Cependant les renseignements que l’on apportait à mon père dénotaient que d’heure en heure la situation s’aggravait.
« M. Soulery [1] nous apprit que des barricades obstruaient la rue du Havre et la rue Tronchet et qu’on y forçait les passants à prêter leur concours pour en élever de nouvelles. Peu après, nous sûmes que le corps de garde de la place de la Madeleine était incendié. M’étant alors mis à la croisée, je vis arriver au galop un officier d’état-major accompagné d’un cavalier. Cet officier s’arrêta en face du marchand de vin, au numéro 17 et s’adressant aux groupes nombreux qui stationnaient dans la rue Royale, leur dit : « Messieurs, le maréchal Bugeaud m’envoie vous dire que, pour éviter toute effusion de sang, il a ordonné aux troupes de rentrer dans leurs casernes. » Plusieurs cris de : vive le Roi ! se firent alors entendre, en réponse à cette communication.

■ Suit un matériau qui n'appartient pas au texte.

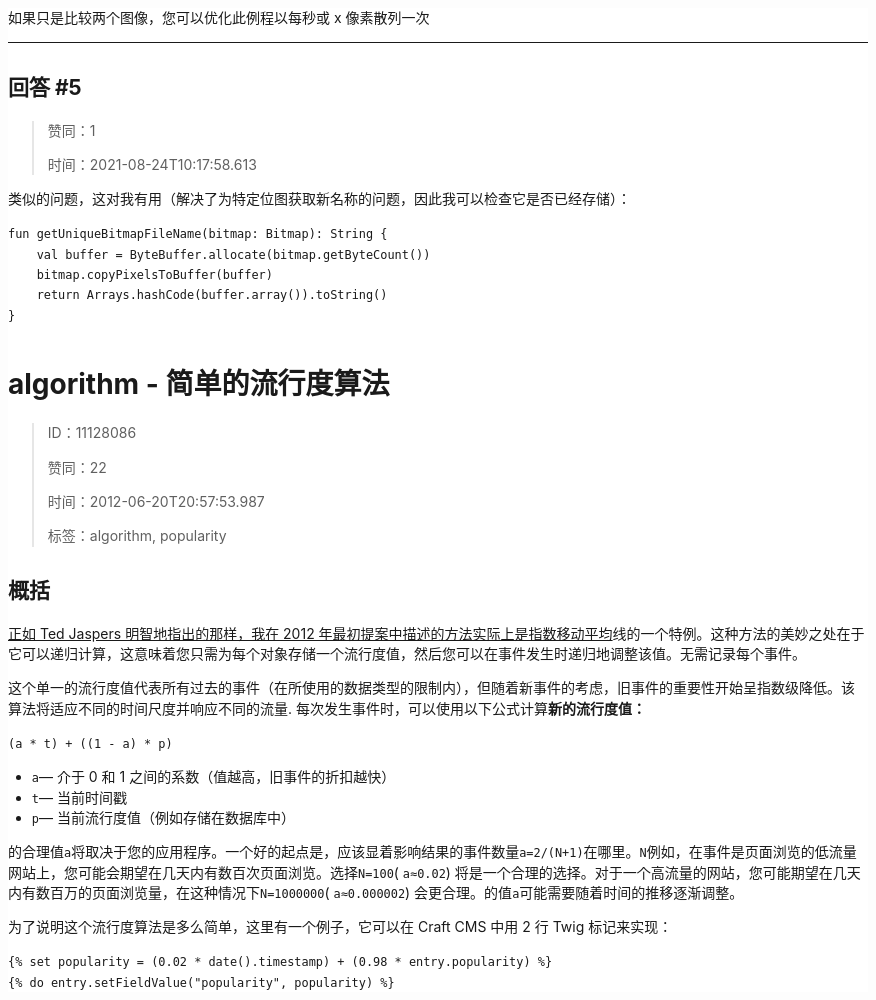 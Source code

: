 如果只是比较两个图像，您可以优化此例程以每秒或 x 像素散列一次

* * *

## 回答 #5

> 赞同：1
> 
> 时间：2021-08-24T10:17:58.613

类似的问题，这对我有用（解决了为特定位图获取新名称的问题，因此我可以检查它是否已经存储）：

```
fun getUniqueBitmapFileName(bitmap: Bitmap): String {
    val buffer = ByteBuffer.allocate(bitmap.getByteCount())
    bitmap.copyPixelsToBuffer(buffer)
    return Arrays.hashCode(buffer.array()).toString()
} 
```

# algorithm - 简单的流行度算法

> ID：11128086
> 
> 赞同：22
> 
> 时间：2012-06-20T20:57:53.987
> 
> 标签：algorithm, popularity

## 概括

[正如 Ted Jaspers 明智地指出的那样，我在 2012 年最初提案中描述的方法实际上是指数移动平均](https://en.wikipedia.org/wiki/Moving_average#Exponential_moving_average)线的一个特例。这种方法的美妙之处在于它可以递归计算，这意味着您只需为每个对象存储一个流行度值，然后您可以在事件发生时递归地调整该值。无需记录每个事件。

这个单一的流行度值代表所有过去的事件（在所使用的数据类型的限制内），但随着新事件的考虑，旧事件的重要性开始呈指数级降低。该算法将适应不同的时间尺度并响应不同的流量. 每次发生事件时，可以使用以下公式计算**新的流行度值：**

`(a * t) + ((1 - a) * p)`

*   `a`— 介于 0 和 1 之间的系数（值越高，旧事件的折扣越快）
*   `t`— 当前时间戳
*   `p`— 当前流行度值（例如存储在数据库中）

的合理值`a`将取决于您的应用程序。一个好的起点是，应该显着影响结果的事件数量`a=2/(N+1)`在哪里。`N`例如，在事件是页面浏览的低流量网站上，您可能会期望在几天内有数百次页面浏览。选择`N=100`( `a≈0.02`) 将是一个合理的选择。对于一个高流量的网站，您可能期望在几天内有数百万的页面浏览量，在这种情况下`N=1000000`( `a≈0.000002`) 会更合理。的值`a`可能需要随着时间的推移逐渐调整。

为了说明这个流行度算法是多么简单，这里有一个例子，它可以在 Craft CMS 中用 2 行 Twig 标记来实现：

```
{% set popularity = (0.02 * date().timestamp) + (0.98 * entry.popularity) %}
{% do entry.setFieldValue("popularity", popularity) %} 
```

« Cependant, des bandes d’hommes en blouse, et armés de diverses sortes ne tardèrent pas à déboucher des boulevards. A leur suite défilaient des compagnies de la garde nationale, des bataillons d’infanterie dont les soldats portaient le fusil la crosse en l’air, puis des escadrons de cavalerie, le sabre au fourreau. Encadrant ces troupes, marchaient pêle-mêle des hommes armés, appartenant à la classe ouvrière. Ils entouraient le général Bedeau qui, leur donnant des poignées de main, causait affectueusement avec eux.
« A peine ces bandes venaient-elles de s’engager sur la place de la Concorde qu’une fusillade se fit entendre. La foule reflua précipitamment dans la rue Royale. Je me figurai tout d’abord qu’il n’y avait là qu’une manifestation de joie. Je me trompais. C’était une lutte sanglante. Par qui donc les premiers coups de fusil avaient-ils été tirés ? Était-ce par le peuple ou bien par les gardes municipaux qui se trouvaient au poste de la place de la Concorde ? Je l’ignore. Toujours est-il que ce poste fut envahi et que, de part et d’autre, des hommes furent tués. Je vis passer l’un d’eux, âgé d’une cinquantaine d’années et chauve, porté agonisant sur une civière.
« Néanmoins, mon père voulut alors se rendre au ministère des Finances [2] dont les portes avaient été tenues fermées toute
- ↑ M. Soulery, maire de Gourdon.
- ↑ Le ministère des Finances occupait alors le terrain qu’entourent la rue de Rivoli, la rue de Castiglione, la rue du Mont-Thabor, et la rue Cambon, alors nommée rue Neuve de Luxembourg. Ce vaste immeuble, qui contenait tous les services dépendant du ministère des Finances, fut détruit par les insurges en 1871.